Jeremy Thacker was a possibly apocryphal 18th-century writer and watchmaker, who for a long time was believed to be the first to have coined the word "chronometer" for precise clocks designed to find longitude at sea, though an earlier reference by William Derham has now been found. Thacker is credited with writing The Longitudes Examin'd, published in London in 1714, in which the term 'chronometer' appears. In the work, the claim is made that Thacker created and extensively tested a marine chronometer positioned on gimbals and within a vacuum, and that sea trials would take place. It has been concluded by others that such tests must have resulted in failure. The idea of a vacuum for a marine clock had already been proposed by the Italian clockmaker Antimo Tempera in 1668. Slightly later, John Harrison would successfully build marine timekeepers from 1730.
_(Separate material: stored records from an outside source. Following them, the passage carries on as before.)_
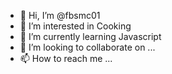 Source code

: - 👋 Hi, I’m @fbsmc01
- 👀 I’m interested in Cooking
- 🌱 I’m currently learning Javascript
- 💞️ I’m looking to collaborate on ...
- 📫 How to reach me ...

<!---
fbsmc01/fbsmc01 is a ✨ special ✨ repository because its `README.md` (this file) appears on your GitHub profile.
You can click the Preview link to take a look at your changes.
--->
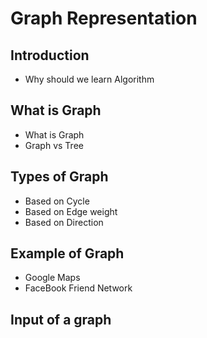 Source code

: # Graph Representation

## Introduction

- Why should we learn Algorithm

## What is Graph

- What is Graph
- Graph vs Tree

## Types of Graph

- Based on Cycle
- Based on Edge weight
- Based on Direction

## Example of Graph

- Google Maps
- FaceBook Friend Network

## Input of a graph
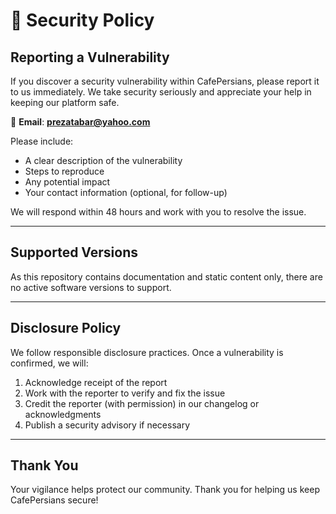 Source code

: # 🔐 Security Policy

## Reporting a Vulnerability

If you discover a security vulnerability within CafePersians, please report it to us immediately. We take security seriously and appreciate your help in keeping our platform safe.

📧 **Email**: **prezatabar@yahoo.com**

Please include:

- A clear description of the vulnerability
- Steps to reproduce
- Any potential impact
- Your contact information (optional, for follow-up)

We will respond within 48 hours and work with you to resolve the issue.

---

## Supported Versions

As this repository contains documentation and static content only, there are no active software versions to support.

---

## Disclosure Policy

We follow responsible disclosure practices. Once a vulnerability is confirmed, we will:

1. Acknowledge receipt of the report
2. Work with the reporter to verify and fix the issue
3. Credit the reporter (with permission) in our changelog or acknowledgments
4. Publish a security advisory if necessary

---

## Thank You

Your vigilance helps protect our community. Thank you for helping us keep CafePersians secure!
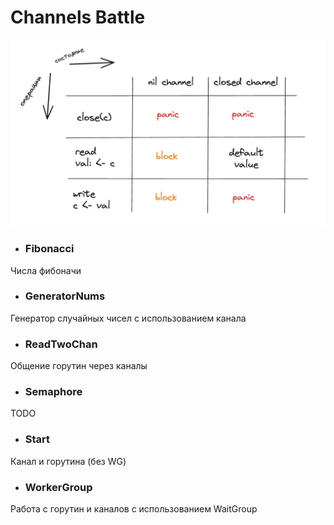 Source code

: # Channels Battle

![alt text](states.png)


- ### Fibonacci

Числа фибоначи

- ### GeneratorNums
 
Генератор случайных чисел с использованием канала

- ### ReadTwoChan

Общение горутин через каналы

- ### Semaphore

TODO 

- ### Start

Канал и горутина (без WG)

- ### WorkerGroup

Работа с горутин и каналов с использованием WaitGroup






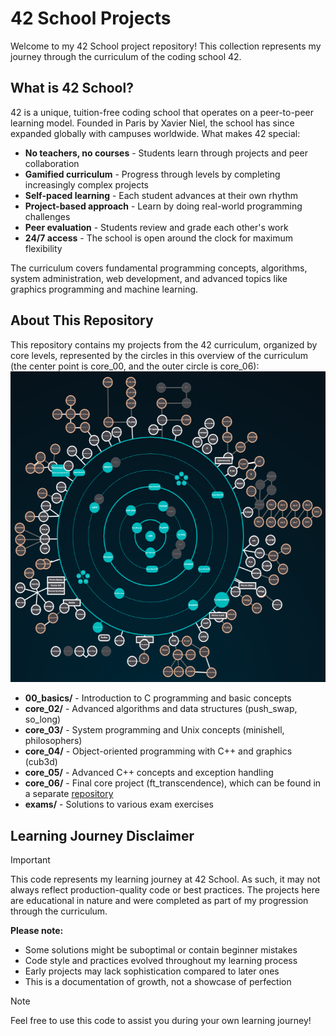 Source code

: # 42 School Projects

Welcome to my 42 School project repository! This collection represents my journey through the curriculum of the coding school 42.

## What is 42 School?

42 is a unique, tuition-free coding school that operates on a peer-to-peer learning model. Founded in Paris by Xavier Niel, the school has since expanded globally with campuses worldwide. What makes 42 special:

- **No teachers, no courses** - Students learn through projects and peer collaboration
- **Gamified curriculum** - Progress through levels by completing increasingly complex projects
- **Self-paced learning** - Each student advances at their own rhythm
- **Project-based approach** - Learn by doing real-world programming challenges
- **Peer evaluation** - Students review and grade each other's work
- **24/7 access** - The school is open around the clock for maximum flexibility

The curriculum covers fundamental programming concepts, algorithms, system administration, web development, and advanced topics like graphics programming and machine learning.

## About This Repository

This repository contains my projects from the 42 curriculum, organized by core levels, represented by the circles in this overview of the curriculum (the center point is core_00, and the outer circle is core_06):
![42 Curriculum](media/curriculum.png)

- **00_basics/** - Introduction to C programming and basic concepts
- **core_02/** - Advanced algorithms and data structures (push_swap, so_long)
- **core_03/** - System programming and Unix concepts (minishell, philosophers)
- **core_04/** - Object-oriented programming with C++ and graphics (cub3d)
- **core_05/** - Advanced C++ concepts and exception handling
- **core_06/** - Final core project (ft_transcendence), which can be found in a separate [repository](https://github.com/83328/pong_game)
- **exams/** - Solutions to various exam exercises

## Learning Journey Disclaimer

> [!IMPORTANT]
> This code represents my learning journey at 42 School. As such, it may not always reflect production-quality code or best practices. The projects here are educational in nature and were completed as part of my progression through the curriculum.

**Please note:**
- Some solutions might be suboptimal or contain beginner mistakes
- Code style and practices evolved throughout my learning process
- Early projects may lack sophistication compared to later ones
- This is a documentation of growth, not a showcase of perfection

> [!NOTE]
> Feel free to use this code to assist you during your own learning journey!
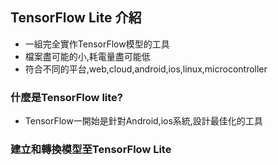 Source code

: ## TensorFlow Lite 介紹

- 一組完全實作TensorFlow模型的工具
- 檔案盡可能的小,耗電量盡可能低
- 符合不同的平台,web,cloud,android,ios,linux,microcontroller

### 什麼是TensorFlow lite?

- TensorFlow一開始是針對Android,ios系統,設計最佳化的工具

### 建立和轉換模型至TensorFlow Lite
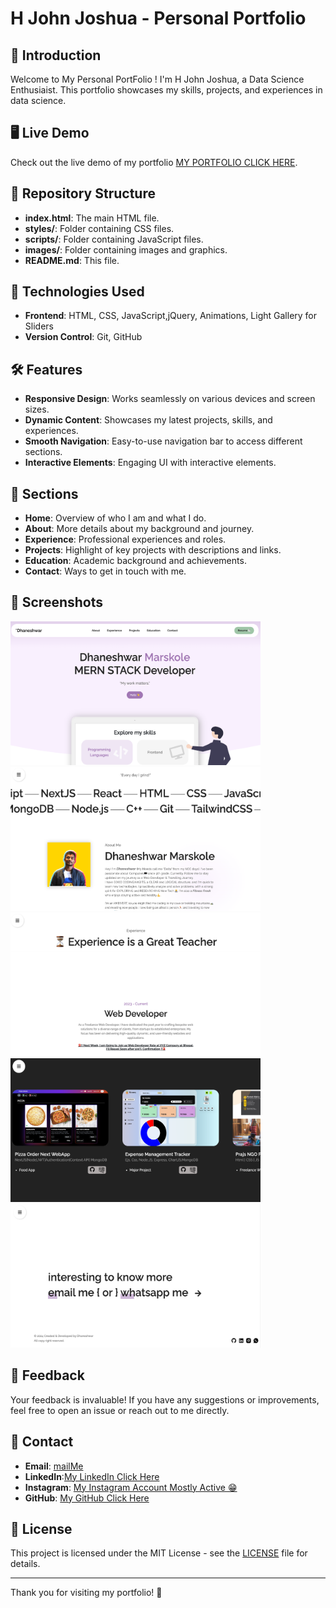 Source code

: # H John Joshua - Personal Portfolio

## 🌟 Introduction

Welcome to My Personal PortFolio ! I'm H John Joshua, a Data Science Enthusiaist. This portfolio showcases my skills, projects, and experiences in data science.

## 🖥️ Live Demo

Check out the live demo of my portfolio [MY PORTFOLIO CLICK HERE](https://johnjoshua1508.github.io/personal-portfolio/#).

## 📁 Repository Structure

- **index.html**: The main HTML file.
- **styles/**: Folder containing CSS files.
- **scripts/**: Folder containing JavaScript files.
- **images/**: Folder containing images and graphics.
- **README.md**: This file.

## 🚀 Technologies Used

- **Frontend**: HTML, CSS, JavaScript,jQuery, Animations, Light Gallery for Sliders
- **Version Control**: Git, GitHub

## 🛠️ Features

- **Responsive Design**: Works seamlessly on various devices and screen sizes.
- **Dynamic Content**: Showcases my latest projects, skills, and experiences.
- **Smooth Navigation**: Easy-to-use navigation bar to access different sections.
- **Interactive Elements**: Engaging UI with interactive elements.

## 📂 Sections

- **Home**: Overview of who I am and what I do.
- **About**: More details about my background and journey.
- **Experience**: Professional experiences and roles.
- **Projects**: Highlight of key projects with descriptions and links.
- **Education**: Academic background and achievements.
- **Contact**: Ways to get in touch with me.

## 📸 Screenshots
<div style="flex">
<img src="./images/Screenshot/HomePage.png" alt="Alt text" width="400" height="230">
<img src="./images/Screenshot/Introduction.png" alt="Alt text" width="400" height="230">
<img src="./images/Screenshot/Experience.png" alt="Alt text" width="400" height="230">
<img src="./images/Screenshot/Projects.png" alt="Alt text" width="400" height="230">
<img src="./images/Screenshot/Contact.png" alt="Alt text" width="400" height="230">
  
</div>


## 💬 Feedback

Your feedback is invaluable! If you have any suggestions or improvements, feel free to open an issue or reach out to me directly.

## 📧 Contact

- **Email**: [mailMe](mailto:johnjoshua1508@gmail.com)
- **LinkedIn**:[My LinkedIn Click Here](https://linkedin.com/in/john-joshua-1508])
- **Instagram**: [My Instagram Account Mostly Active 😁](https://www.instagram.com/john_joshua_1508/)
- **GitHub**: [My GitHub Click Here](https://github.com/johnjoshua1508)

## 📄 License

This project is licensed under the MIT License - see the [LICENSE](LICENSE) file for details.

---

Thank you for visiting my portfolio! 🌟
==Question of authenticity==
According to an article published in the Times Literary Supplement in November 2008, Pat Rogers argued that "Thacker may never have existed and his proposal now emerges possibly as a hoax?". Rogers argues Thacker was an invention of John Arbuthnot, and that The Longitudes Examined fell within the major tradition for satire, and that it was designed to send-up ambitious longitude projects. This view met with opposition from Jonathan Betts and Andrew King, both noted Harrisonians, who argued that, as Rogers acknowledged, there were in fact "convincing reasons for accepting the traditional view that some good science is dropped into the project".